[Data extracted from a collection]

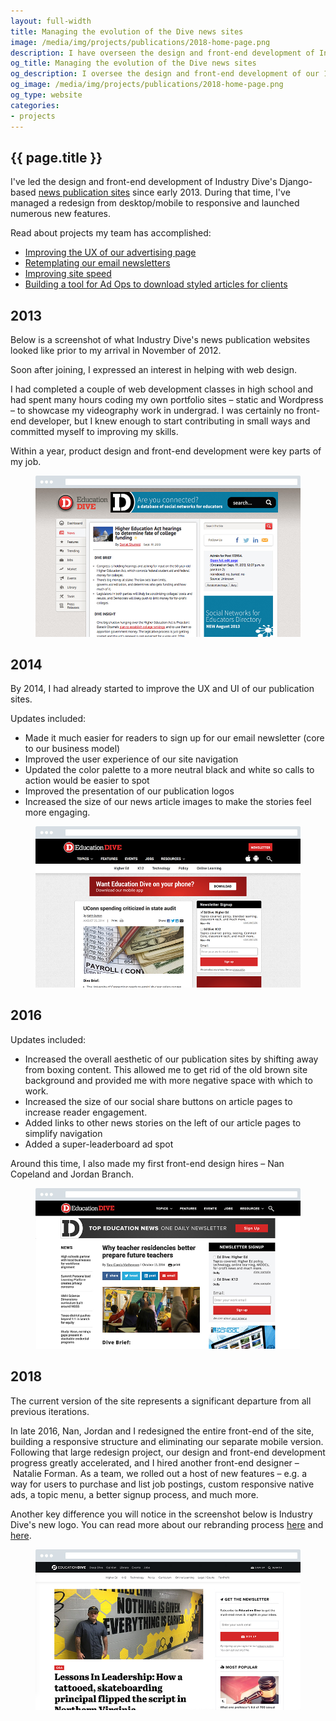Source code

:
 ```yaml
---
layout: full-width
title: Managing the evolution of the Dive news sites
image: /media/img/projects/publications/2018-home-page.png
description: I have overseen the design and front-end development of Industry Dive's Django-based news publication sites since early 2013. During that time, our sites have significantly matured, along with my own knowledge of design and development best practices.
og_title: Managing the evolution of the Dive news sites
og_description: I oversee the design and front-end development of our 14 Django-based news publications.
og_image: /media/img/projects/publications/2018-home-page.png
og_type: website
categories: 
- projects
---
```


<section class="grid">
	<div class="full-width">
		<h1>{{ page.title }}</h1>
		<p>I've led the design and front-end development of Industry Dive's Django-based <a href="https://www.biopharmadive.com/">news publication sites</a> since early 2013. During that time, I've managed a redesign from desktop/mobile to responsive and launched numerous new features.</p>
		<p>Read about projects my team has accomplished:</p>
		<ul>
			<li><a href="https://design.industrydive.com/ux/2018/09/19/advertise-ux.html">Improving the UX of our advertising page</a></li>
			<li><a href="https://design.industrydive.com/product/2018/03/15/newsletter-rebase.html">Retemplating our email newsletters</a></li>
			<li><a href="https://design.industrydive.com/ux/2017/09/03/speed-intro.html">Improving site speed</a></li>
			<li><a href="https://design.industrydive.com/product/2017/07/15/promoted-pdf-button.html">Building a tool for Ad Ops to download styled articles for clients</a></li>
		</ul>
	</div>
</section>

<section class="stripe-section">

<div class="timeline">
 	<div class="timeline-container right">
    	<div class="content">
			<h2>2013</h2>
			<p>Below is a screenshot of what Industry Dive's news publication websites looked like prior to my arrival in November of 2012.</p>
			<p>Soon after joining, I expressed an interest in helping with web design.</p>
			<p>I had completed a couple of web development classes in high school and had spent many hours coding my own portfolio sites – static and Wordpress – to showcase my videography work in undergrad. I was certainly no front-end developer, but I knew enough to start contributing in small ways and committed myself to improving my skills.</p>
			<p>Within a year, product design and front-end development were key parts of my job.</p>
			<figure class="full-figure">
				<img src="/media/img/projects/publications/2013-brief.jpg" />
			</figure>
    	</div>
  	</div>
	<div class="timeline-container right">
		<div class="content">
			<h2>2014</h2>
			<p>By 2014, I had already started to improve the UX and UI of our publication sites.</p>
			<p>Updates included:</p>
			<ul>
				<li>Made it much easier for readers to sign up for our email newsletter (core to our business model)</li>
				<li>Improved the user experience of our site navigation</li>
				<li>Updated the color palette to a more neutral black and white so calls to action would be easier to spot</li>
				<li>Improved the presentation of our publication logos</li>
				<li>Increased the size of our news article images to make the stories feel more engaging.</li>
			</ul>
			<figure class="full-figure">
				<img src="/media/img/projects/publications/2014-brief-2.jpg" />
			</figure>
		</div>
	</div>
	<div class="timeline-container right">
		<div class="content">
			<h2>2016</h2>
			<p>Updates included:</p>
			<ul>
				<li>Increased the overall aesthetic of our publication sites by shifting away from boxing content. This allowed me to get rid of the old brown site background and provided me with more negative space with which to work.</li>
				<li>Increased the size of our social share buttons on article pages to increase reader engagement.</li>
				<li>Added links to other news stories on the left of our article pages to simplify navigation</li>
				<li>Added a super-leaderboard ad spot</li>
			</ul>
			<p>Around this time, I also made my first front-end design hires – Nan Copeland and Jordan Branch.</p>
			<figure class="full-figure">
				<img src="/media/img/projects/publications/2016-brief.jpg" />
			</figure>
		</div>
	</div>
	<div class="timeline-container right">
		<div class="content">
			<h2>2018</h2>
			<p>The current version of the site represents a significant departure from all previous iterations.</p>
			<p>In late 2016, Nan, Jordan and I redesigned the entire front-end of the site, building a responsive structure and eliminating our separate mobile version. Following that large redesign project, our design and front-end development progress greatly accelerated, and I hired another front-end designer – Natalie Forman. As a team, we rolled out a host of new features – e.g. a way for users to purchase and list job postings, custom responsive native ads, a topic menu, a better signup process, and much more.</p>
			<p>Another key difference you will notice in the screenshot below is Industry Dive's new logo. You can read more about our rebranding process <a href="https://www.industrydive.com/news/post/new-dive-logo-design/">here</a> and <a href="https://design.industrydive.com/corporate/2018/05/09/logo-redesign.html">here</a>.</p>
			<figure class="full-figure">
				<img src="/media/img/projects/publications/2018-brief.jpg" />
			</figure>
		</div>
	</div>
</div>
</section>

_TASK BRIEF_: Each entry should be output word for word, with no pictures carried over.

_EXERCISE RESULT_:
Source code

:
 ```yaml
---
layout: full-width
title: Managing the evolution of the Dive news sites
image: /media/img/projects/publications/2018-home-page.png
description: I have overseen the design and front-end development of Industry Dive's Django-based news publication sites since early 2013. During that time, our sites have significantly matured, along with my own knowledge of design and development best practices.
og_title: Managing the evolution of the Dive news sites
og_description: I oversee the design and front-end development of our 14 Django-based news publications.
og_image: /media/img/projects/publications/2018-home-page.png
og_type: website
categories: 
- projects
---
```


<section class="grid">
	<div class="full-width">
		<h1>{{ page.title }}</h1>
		<p>I've led the design and front-end development of Industry Dive's Django-based <a href="https://www.biopharmadive.com/">news publication sites</a> since early 2013. During that time, I've managed a redesign from desktop/mobile to responsive and launched numerous new features.</p>
		<p>Read about projects my team has accomplished:</p>
		<ul>
			<li><a href="https://design.industrydive.com/ux/2018/09/19/advertise-ux.html">Improving the UX of our advertising page</a></li>
			<li><a href="https://design.industrydive.com/product/2018/03/15/newsletter-rebase.html">Retemplating our email newsletters</a></li>
			<li><a href="https://design.industrydive.com/ux/2017/09/03/speed-intro.html">Improving site speed</a></li>
			<li><a href="https://design.industrydive.com/product/2017/07/15/promoted-pdf-button.html">Building a tool for Ad Ops to download styled articles for clients</a></li>
		</ul>
	</div>
</section>

<section class="stripe-section">

<div class="timeline">
 	<div class="timeline-container right">
    	<div class="content">
			<h2>2013</h2>
			<p>Below is a screenshot of what Industry Dive's news publication websites looked like prior to my arrival in November of 2012.</p>
			<p>Soon after joining, I expressed an interest in helping with web design.</p>
			<p>I had completed a couple of web development classes in high school and had spent many hours coding my own portfolio sites – static and Wordpress – to showcase my videography work in undergrad. I was certainly no front-end developer, but I knew enough to start contributing in small ways and committed myself to improving my skills.</p>
			<p>Within a year, product design and front-end development were key parts of my job.</p>
			<figure class="full-figure">
				<img src="/media/img/projects/publications/2013-brief.jpg" />
			</figure>
    	</div>
  	</div>
	<div class="timeline-container right">
		<div class="content">
			<h2>2014</h2>
			<p>By 2014, I had already started to improve the UX and UI of our publication sites.</p>
			<p>Updates included:</p>
			<ul>
				<li>Made it much easier for readers to sign up for our email newsletter (core to our business model)</li>
				<li>Improved the user experience of our site navigation</li>
				<li>Updated the color palette to a more neutral black and white so calls to action would be easier to spot</li>
				<li>Improved the presentation of our publication logos</li>
				<li>Increased the size of our news article images to make the stories feel more engaging.</li>
			</ul>
			<figure class="full-figure">
				<img src="/media/img/projects/publications/2014-brief-2.jpg" />
			</figure>
		</div>
	</div>
	<div class="timeline-container right">
		<div class="content">
			<h2>2016</h2>
			<p>Updates included:</p>
			<ul>
				<li>Increased the overall aesthetic of our publication sites by shifting away from boxing content. This allowed me to get rid of the old brown site background and provided me with more negative space with which to work.</li>
				<li>Increased the size of our social share buttons on article pages to increase reader engagement.</li>
				<li>Added links to other news stories on the left of our article pages to simplify navigation</li>
				<li>Added a super-leaderboard ad spot</li>
			</ul>
			<p>Around this time, I also made my first front-end design hires – Nan Copeland and Jordan Branch.</p>
			<figure class="full-figure">
				<img src="/media/img/projects/publications/2016-brief.jpg" />
			</figure>
		</div>
	</div>
	<div class="timeline-container right">
		<div class="content">
			<h2>2018</h2>
			<p>The current version of the site represents a significant departure from all previous iterations.</p>
			<p>In late 2016, Nan, Jordan and I redesigned the entire front-end of the site, building a responsive structure and eliminating our separate mobile version. Following that large redesign project, our design and front-end development progress greatly accelerated, and I hired another front-end designer – Natalie Forman. As a team, we rolled out a host of new features – e.g. a way for users to purchase and list job postings, custom responsive native ads, a topic menu, a better signup process, and much more.</p>
			<p>Another key difference you will notice in the screenshot below is Industry Dive's new logo. You can read more about our rebranding process <a href="https://www.industrydive.com/news/post/new-dive-logo-design/">here</a> and <a href="https://design.industrydive.com/corporate/2018/05/09/logo-redesign.html">here</a>.</p>
			<figure class="full-figure">
				<img src="/media/img/projects/publications/2018-brief.jpg" />
			</figure>
		</div>
	</div>
</div>
</section>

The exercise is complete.